During the nearly three decades that he served on the Supreme Court, Baxter handled a multitude of cases ranging from death penalty decisions to same-sex marriages. Having retired in January, Baxter recently donated a 10-volume set of his writings to The UC Hastings Law Library — offering students a rare glimpse into a justice’s life’s work. The other three sets will reside at the California Judicial Center Library, the Fifth District Court of Appeal and California State University, Fresno, where he completed his undergraduate degree in economics.
Raised on an 80-acre grape vineyard and walnut orchard in Fowler, California, Baxter went on to work for the D.A.’s office, practice private law and he served as Appointments Secretary during Deukmejian’s first six years as Governor of California, assisting in all gubernatorial appointments to the executive and judicial branches. He then served on the Court of Appeal for two years before he was promoted to the Supreme Court. Throughout his career, Baxter navigated contentious issues all while maintaining clear foresight and adherence to the law. Looking back at his time on the bench, Baxter cherishes the sense of camaraderie the most. “What really stood out to me were the relationships that I had with my colleagues,” Baxter said. “It was 24 years of discussing controversial cases and focusing on arriving at a conclusion.”
Chief Justice Tani Cantil-Sakauye shared the bench with Baxter for almost five years, marveling at his sharp memory and common-sense approach to court decisions. “He was famous in my mind for asking the hypothetical questions,” Justice Cantil-Sakauye said. Unlike most judges, Baxter had the uncanny ability to step back from a heated situation and to question the practicality of a solution. “I miss having that on the bench,” she remarked. “He was always the one to ask: ‘How does this apply in the real world?’”
Board of Directors member Carin Fujisaki ’85 also worked with Baxter for several years as one of his judicial staff attorneys.

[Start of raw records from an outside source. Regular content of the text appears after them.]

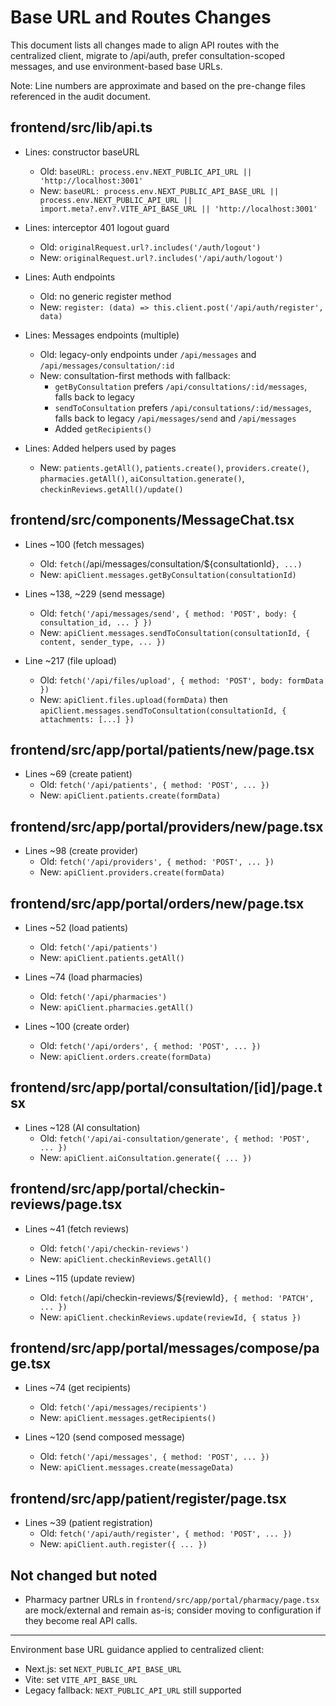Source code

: # Base URL and Routes Changes

This document lists all changes made to align API routes with the centralized client, migrate to /api/auth, prefer consultation-scoped messages, and use environment-based base URLs.

Note: Line numbers are approximate and based on the pre-change files referenced in the audit document.

## frontend/src/lib/api.ts

- Lines: constructor baseURL
  - Old: `baseURL: process.env.NEXT_PUBLIC_API_URL || 'http://localhost:3001'`
  - New: `baseURL: process.env.NEXT_PUBLIC_API_BASE_URL || process.env.NEXT_PUBLIC_API_URL || import.meta?.env?.VITE_API_BASE_URL || 'http://localhost:3001'`

- Lines: interceptor 401 logout guard
  - Old: `originalRequest.url?.includes('/auth/logout')`
  - New: `originalRequest.url?.includes('/api/auth/logout')`

- Lines: Auth endpoints
  - Old: no generic register method
  - New: `register: (data) => this.client.post('/api/auth/register', data)`

- Lines: Messages endpoints (multiple)
  - Old: legacy-only endpoints under `/api/messages` and `/api/messages/consultation/:id`
  - New: consultation-first methods with fallback:
    - `getByConsultation` prefers `/api/consultations/:id/messages`, falls back to legacy
    - `sendToConsultation` prefers `/api/consultations/:id/messages`, falls back to legacy `/api/messages/send` and `/api/messages`
    - Added `getRecipients()`

- Lines: Added helpers used by pages
  - New: `patients.getAll()`, `patients.create()`, `providers.create()`, `pharmacies.getAll()`, `aiConsultation.generate()`, `checkinReviews.getAll()/update()`

## frontend/src/components/MessageChat.tsx

- Lines ~100 (fetch messages)
  - Old: `fetch(`/api/messages/consultation/${consultationId}`, ...)`
  - New: `apiClient.messages.getByConsultation(consultationId)`

- Lines ~138, ~229 (send message)
  - Old: `fetch('/api/messages/send', { method: 'POST', body: { consultation_id, ... } })`
  - New: `apiClient.messages.sendToConsultation(consultationId, { content, sender_type, ... })`

- Line ~217 (file upload)
  - Old: `fetch('/api/files/upload', { method: 'POST', body: formData })`
  - New: `apiClient.files.upload(formData)` then `apiClient.messages.sendToConsultation(consultationId, { attachments: [...] })`

## frontend/src/app/portal/patients/new/page.tsx

- Lines ~69 (create patient)
  - Old: `fetch('/api/patients', { method: 'POST', ... })`
  - New: `apiClient.patients.create(formData)`

## frontend/src/app/portal/providers/new/page.tsx

- Lines ~98 (create provider)
  - Old: `fetch('/api/providers', { method: 'POST', ... })`
  - New: `apiClient.providers.create(formData)`

## frontend/src/app/portal/orders/new/page.tsx

- Lines ~52 (load patients)
  - Old: `fetch('/api/patients')`
  - New: `apiClient.patients.getAll()`

- Lines ~74 (load pharmacies)
  - Old: `fetch('/api/pharmacies')`
  - New: `apiClient.pharmacies.getAll()`

- Lines ~100 (create order)
  - Old: `fetch('/api/orders', { method: 'POST', ... })`
  - New: `apiClient.orders.create(formData)`

## frontend/src/app/portal/consultation/[id]/page.tsx

- Lines ~128 (AI consultation)
  - Old: `fetch('/api/ai-consultation/generate', { method: 'POST', ... })`
  - New: `apiClient.aiConsultation.generate({ ... })`

## frontend/src/app/portal/checkin-reviews/page.tsx

- Lines ~41 (fetch reviews)
  - Old: `fetch('/api/checkin-reviews')`
  - New: `apiClient.checkinReviews.getAll()`

- Lines ~115 (update review)
  - Old: `fetch(`/api/checkin-reviews/${reviewId}`, { method: 'PATCH', ... })`
  - New: `apiClient.checkinReviews.update(reviewId, { status })`

## frontend/src/app/portal/messages/compose/page.tsx

- Lines ~74 (get recipients)
  - Old: `fetch('/api/messages/recipients')`
  - New: `apiClient.messages.getRecipients()`

- Lines ~120 (send composed message)
  - Old: `fetch('/api/messages', { method: 'POST', ... })`
  - New: `apiClient.messages.create(messageData)`

## frontend/src/app/patient/register/page.tsx

- Lines ~39 (patient registration)
  - Old: `fetch('/api/auth/register', { method: 'POST', ... })`
  - New: `apiClient.auth.register({ ... })`

## Not changed but noted

- Pharmacy partner URLs in `frontend/src/app/portal/pharmacy/page.tsx` are mock/external and remain as-is; consider moving to configuration if they become real API calls.

---

Environment base URL guidance applied to centralized client:
- Next.js: set `NEXT_PUBLIC_API_BASE_URL`
- Vite: set `VITE_API_BASE_URL`
- Legacy fallback: `NEXT_PUBLIC_API_URL` still supported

Fujisaki said that he was pleasurable to work with and always remembered specific details of a case. “He was thoroughly engaged in the issues before the court,” she explained. “He also was fair-minded and approachable, courteous to everybody, and great to his staff.”

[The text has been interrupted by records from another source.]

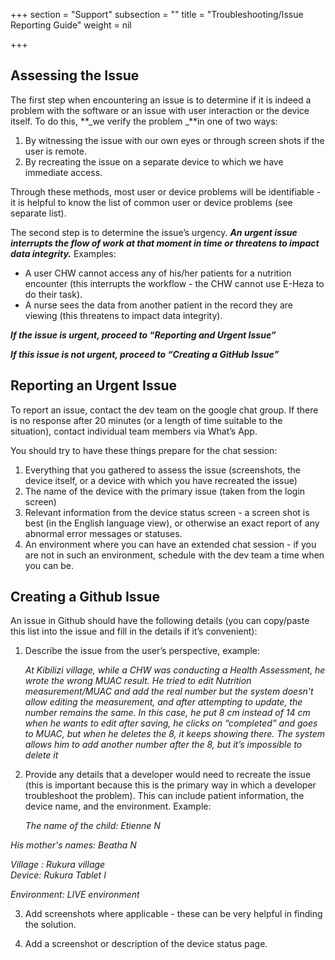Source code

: +++
section = "Support"
subsection = ""
title = "Troubleshooting/Issue Reporting Guide"
weight = nil

+++
## Assessing the Issue

The first step when encountering an issue is to determine if it is indeed a problem with the software or an issue with user interaction or the device itself. To do this, **_we verify the problem _**in one of two ways:

1. By witnessing the issue with our own eyes or through screen shots if the user is remote.
2. By recreating the issue on a separate device to which we have immediate access.

Through these methods, most user or device problems will be identifiable - it is helpful to know the list of common user or device problems (see separate list).

The second step is to determine the issue’s urgency. **_An urgent issue interrupts the flow of work at that moment in time or threatens to impact data integrity._** Examples:

* A user CHW cannot access any of his/her patients for a nutrition encounter (this interrupts the workflow - the CHW cannot use E-Heza to do their task).
* A nurse sees the data from another patient in the record they are viewing (this threatens to impact data integrity).

**_If the issue is urgent, proceed to “Reporting and Urgent Issue”_**

**_If this issue is not urgent, proceed to “Creating a GitHub Issue”_**

## Reporting an Urgent Issue

To report an issue, contact the dev team on the google chat group. If there is no response after 20 minutes (or a length of time suitable to the situation), contact individual team members via What’s App.

You should try to have these things prepare for the chat session:

1. Everything that you gathered to assess the issue (screenshots, the device itself, or a device with which you have recreated the issue)
2. The name of the device with the primary issue (taken from the login screen)
3. Relevant information from the device status screen - a screen shot is best (in the English language view), or otherwise an exact report of any abnormal error messages or statuses.
4. An environment where you can have an extended chat session - if you are not in such an environment, schedule with the dev team a time when you can be.

## Creating a Github Issue

An issue in Github should have the following details (you can copy/paste this list into the issue and fill in the details if it’s convenient):

1. Describe the issue from the user’s perspective, example:  
     
   _At Kibilizi village, while a CHW was conducting a Health Assessment, he wrote the wrong MUAC result. He tried to edit Nutrition measurement/MUAC and add the real number but the system doesn't allow editing the measurement, and after attempting to update, the number remains the same. In this case, he put 8 cm instead of 14 cm when he wants to edit after saving, he clicks on “completed” and goes to MUAC, but when he deletes the 8, it keeps showing there. The system allows him to add another number after the 8, but it’s impossible to delete it_

2. Provide any details that a developer would need to recreate the issue (this is important because this is the primary way in which a developer troubleshoot the problem). This can include patient information, the device name, and the environment. Example:   
     
   _The name of the child: Etienne N_

_His mother's names: Beatha N_

_Village : Rukura village  
Device: Rukura Tablet I_

_Environment: LIVE environment_

3. Add screenshots where applicable - these can be very helpful in finding the solution.

1. Add a screenshot or description of the device status page.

Despite all of his self-made success, Baxter credits his education at UC Hastings for providing him with a firm knowledge of the law, which he applied in his career. “I’m forever grateful for the quality of the faculty that we had at UC Hastings,” Baxter said.
Baxter met his wife, Jane -- an elementary school teacher -- at Fresno State and they married the summer before he attended UC Hastings. Along with his other siblings, Baxter and his wife established their homes in Fresno and raised their children there. "Our roots are very deep in that area," he said.
Along with his writings that can be studied in the library, students can also benefit from his legacy at the Justice Marvin and Jane Baxter Appellate Law Center — home to the school’s moot court, which is named in honor of Baxter and his wife. This September, Baxter will also be celebrated for his public service as Alumnus of the Year at the UC Hastings Honors Gala.